Com base na Relação Anual de Informações Sociais (Rais), do Ministério do Trabalho, 75% dos profissionais da Enfermagem em Goiás ganhavam, em 2020, menos que o piso previsto pela lei aprovada no ano passado. Dessa forma, um estudo encomendado pela Federação Brasileira de Hospitais (FBH) detalha que, em Goiás, o reajuste proposto irá significar, na média, 40% a mais nas folhas de pagamento. O maior impacto será justamente no setor privado, com incremento de 91%.

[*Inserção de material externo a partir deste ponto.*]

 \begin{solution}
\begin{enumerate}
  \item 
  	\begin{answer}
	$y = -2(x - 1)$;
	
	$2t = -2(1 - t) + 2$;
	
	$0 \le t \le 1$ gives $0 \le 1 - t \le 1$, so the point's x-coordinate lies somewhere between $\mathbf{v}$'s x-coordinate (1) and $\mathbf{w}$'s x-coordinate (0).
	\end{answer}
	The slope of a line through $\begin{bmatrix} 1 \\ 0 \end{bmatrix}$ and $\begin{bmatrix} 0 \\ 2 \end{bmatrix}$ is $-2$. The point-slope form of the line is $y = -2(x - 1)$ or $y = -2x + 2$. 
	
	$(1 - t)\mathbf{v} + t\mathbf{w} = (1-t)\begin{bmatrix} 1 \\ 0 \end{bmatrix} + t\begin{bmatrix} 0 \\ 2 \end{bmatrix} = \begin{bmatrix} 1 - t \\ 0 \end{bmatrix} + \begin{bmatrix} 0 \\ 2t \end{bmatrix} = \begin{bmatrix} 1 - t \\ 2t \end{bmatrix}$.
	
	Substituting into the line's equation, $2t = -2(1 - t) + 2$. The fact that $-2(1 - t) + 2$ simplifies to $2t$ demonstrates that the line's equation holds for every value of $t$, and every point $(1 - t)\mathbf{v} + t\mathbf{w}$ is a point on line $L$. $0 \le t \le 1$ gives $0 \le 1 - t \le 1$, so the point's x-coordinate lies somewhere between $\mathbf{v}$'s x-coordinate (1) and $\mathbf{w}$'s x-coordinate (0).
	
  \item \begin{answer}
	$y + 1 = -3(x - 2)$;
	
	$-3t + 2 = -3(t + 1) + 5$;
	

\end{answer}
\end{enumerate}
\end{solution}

Na avaliação do Conselho Federal de Enfermagem (Cofen), o STF tem todos os elementos que precisa para afastar a medida liminar que suspendeu o piso. De acordo com levantamento feito junto ao Tesouro Nacional, o Cofen constatou que os fundos públicos federais acumulam superávit de aproximadamente R$ 28 bilhões, que podem, segundo eles, ser destinados para o pagamento do piso imediatamente.

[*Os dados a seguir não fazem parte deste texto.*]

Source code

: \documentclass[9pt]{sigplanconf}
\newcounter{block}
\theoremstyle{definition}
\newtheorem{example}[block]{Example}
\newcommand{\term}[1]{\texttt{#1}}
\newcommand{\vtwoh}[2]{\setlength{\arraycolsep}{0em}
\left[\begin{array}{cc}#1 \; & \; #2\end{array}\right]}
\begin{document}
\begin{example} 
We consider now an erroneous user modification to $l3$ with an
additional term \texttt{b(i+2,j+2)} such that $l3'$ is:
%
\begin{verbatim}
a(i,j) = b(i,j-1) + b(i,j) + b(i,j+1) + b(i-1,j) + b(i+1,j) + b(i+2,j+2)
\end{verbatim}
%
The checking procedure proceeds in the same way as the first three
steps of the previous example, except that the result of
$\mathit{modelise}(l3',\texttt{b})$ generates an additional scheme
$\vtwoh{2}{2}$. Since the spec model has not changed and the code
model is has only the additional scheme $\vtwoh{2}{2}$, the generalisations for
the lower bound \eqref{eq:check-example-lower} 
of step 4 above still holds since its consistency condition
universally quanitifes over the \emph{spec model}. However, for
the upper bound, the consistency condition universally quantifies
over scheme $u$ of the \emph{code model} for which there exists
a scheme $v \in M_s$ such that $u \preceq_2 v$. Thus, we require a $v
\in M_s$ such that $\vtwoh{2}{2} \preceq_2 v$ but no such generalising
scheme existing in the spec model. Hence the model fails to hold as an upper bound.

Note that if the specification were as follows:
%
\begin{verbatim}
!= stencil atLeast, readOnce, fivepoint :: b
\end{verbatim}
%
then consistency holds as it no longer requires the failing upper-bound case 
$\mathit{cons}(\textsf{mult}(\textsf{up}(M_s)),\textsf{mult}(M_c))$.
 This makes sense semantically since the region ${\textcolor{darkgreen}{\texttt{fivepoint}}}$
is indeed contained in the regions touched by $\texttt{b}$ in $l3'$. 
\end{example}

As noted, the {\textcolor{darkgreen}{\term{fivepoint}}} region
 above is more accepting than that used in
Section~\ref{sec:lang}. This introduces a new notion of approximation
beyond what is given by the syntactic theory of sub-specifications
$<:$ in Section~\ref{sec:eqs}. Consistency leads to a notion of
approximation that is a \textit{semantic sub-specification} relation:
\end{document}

Antes mesmo da evolução formal do debate, municípios estão se antecipando para o pagamento, já que aqueles que apresentarem condições podem fazê-lo. Entre os estados, a Paraíba será o primeiro a pagar o novo piso. Os valores foram creditados nesta quinta-feira (2), referentes à folha de pagamento do mês de janeiro. O governador da Paraíba, João Azevêdo, destacou que o piso será garantido a toda a categoria.
Rede privada
Ainda que o Ministério da Saúde solucione o mecanismo para o pagamento do piso no serviço público, o receio é de que os trabalhadores da rede privada possam ser impactados, seja com o não pagamento, seja com demissões. O estudo encomendado pela FBH diz que o reajuste pode tornar insustentável a operação de “centenas de estabelecimentos de pequeno e médio porte privados”.
A enfermeira Roberta Rios, presidente do Sindicato dos Enfermeiros de Goiás (Sieg), sustenta que não há necessidade legal de que os problemas relatados pela rede privada sejam solucionados para que o piso comece a valer. “Estamos articulando para a divulgação da Medida Provisória. Sendo publicada, terá validade imediata”, diz Roberta. Nacionalmente a promessa é de greve a partir de março caso o piso não seja cumprido.

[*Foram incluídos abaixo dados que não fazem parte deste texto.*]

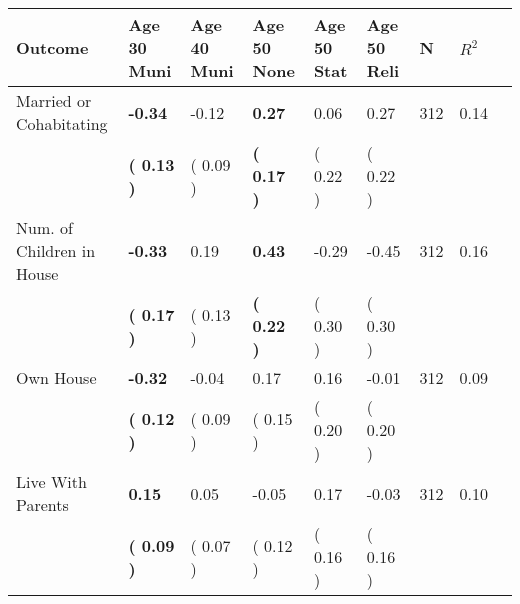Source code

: \begin{tabular}{L{6.2cm} C{1.8cm} C{1.8cm} C{1.8cm} C{1.8cm} C{1.8cm} C{1.8cm} C{0.3cm} C{0.3cm}}
\toprule
 \textbf{Outcome} & \textbf{Age 30 Muni} & \textbf{Age 40 Muni} & \textbf{Age 50 None} & \textbf{Age 50 Stat} & \textbf{Age 50 Reli} & \textbf{N} & \textbf{$ R^2$} \\
\midrule
Married or Cohabitating & \textbf{    -0.34} &     -0.12 & \textbf{     0.27} &      0.06 &      0.27  & 312 &       0.14 \\ 
 & \textbf{(     0.13 )} & (     0.09 ) & \textbf{(     0.17 )} & (     0.22 ) & (     0.22 )  & \\
Num. of Children in House & \textbf{    -0.33} &      0.19 & \textbf{     0.43} &     -0.29 &     -0.45  & 312 &       0.16 \\ 
 & \textbf{(     0.17 )} & (     0.13 ) & \textbf{(     0.22 )} & (     0.30 ) & (     0.30 )  & \\
Own House & \textbf{    -0.32} &     -0.04 &      0.17 &      0.16 &     -0.01  & 312 &       0.09 \\ 
 & \textbf{(     0.12 )} & (     0.09 ) & (     0.15 ) & (     0.20 ) & (     0.20 )  & \\
Live With Parents & \textbf{     0.15} &      0.05 &     -0.05 &      0.17 &     -0.03  & 312 &       0.10 \\ 
 & \textbf{(     0.09 )} & (     0.07 ) & (     0.12 ) & (     0.16 ) & (     0.16 )  & \\
\bottomrule
\end{tabular}
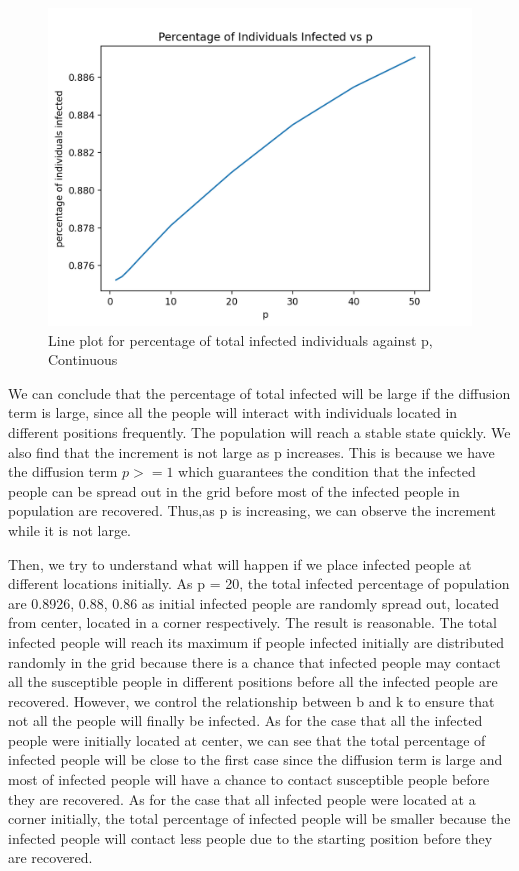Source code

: \documentclass{article}
\begin{document}
\begin{figure}[htp]
\centering
\includegraphics[width=.3\textwidth]{odeplot.png}
\caption{Line plot for percentage of total infected individuals against p, Continuous}
\label{fig:figure4}
\end{figure}
\FloatBarrier



 We can conclude that the percentage of total infected will be large if the diffusion term is large, since all the people will interact with individuals located in different positions frequently. The population will reach a stable state quickly. We also find that the increment is not large as p increases. This is because we have the diffusion term $p > =1$ which guarantees the condition that the infected people can be spread out in the grid before most of the infected people in population are recovered. Thus,as p is increasing, we can observe the increment while it is not large.



Then, we try to understand what will happen if we place infected people at different locations initially. As p = 20, the total infected percentage of population are 0.8926, 0.88, 0.86 as initial infected people are randomly spread out, located from center, located in a corner respectively. The result is reasonable. The total infected people will reach its maximum if people infected initially are distributed randomly in the grid because there is a chance that infected people may contact all the susceptible people in different positions before all the infected people are recovered. However, we control the relationship between b and k to ensure that not all the people will finally be infected. As for the case that all the infected people were initially located at center, we can see that the total percentage of infected people will be close to the first case since the diffusion term is large and most of infected people will have a chance to contact susceptible people before they are recovered. As for the case that all infected people were located at a corner initially, the total percentage of infected people will be smaller because the infected people will contact less people due to the starting position before they are recovered.
\end{document}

Assim que o piso entrar em vigor o pagamento se torna inquestionável, lembra a representante do Sieg. “Não acreditamos no impacto na forma que os hospitais privados dizem. Estão fazendo uma defesa de seus lucros. Sabemos que têm condições”, afirma Roberta Rios.
Proposta pode solucionar demandas do setor privado
Propostas para atenção à iniciativa privada estão tramitando no Congresso. Está pronto para ser votado na Câmara dos Deputados um projeto de lei com objetivo de garantir a desoneração da folha de pagamento da rede privada, para viabilizar o piso salarial da enfermagem.
O presidente da FBH, Adelvânio Francisco Morato, diz que, caso nada seja feito, a redução do quadro de funcionários é a alternativa para que os hospitais não fechem as portas. “É preciso que o novo governo apresente soluções para minimizar o impacto do piso, com sério risco de colocar em risco o acesso da população brasileira aos serviços de saúde, bem como a qualidade do atendimento”, afirma Morato.
Bruno Sobral, secretário executivo da Confederação Nacional de Saúde, Hospitais, Estabelecimentos e Serviços, entidade que representa o setor privado e filantrópico, diz que outras propostas estão sendo preparadas para serem apresentadas aos deputados. “Temos feito propostas para pegar, além da desoneração da folha, alguma coisa de desonerar também o imposto de renda, e também alguma desoneração do Simples.”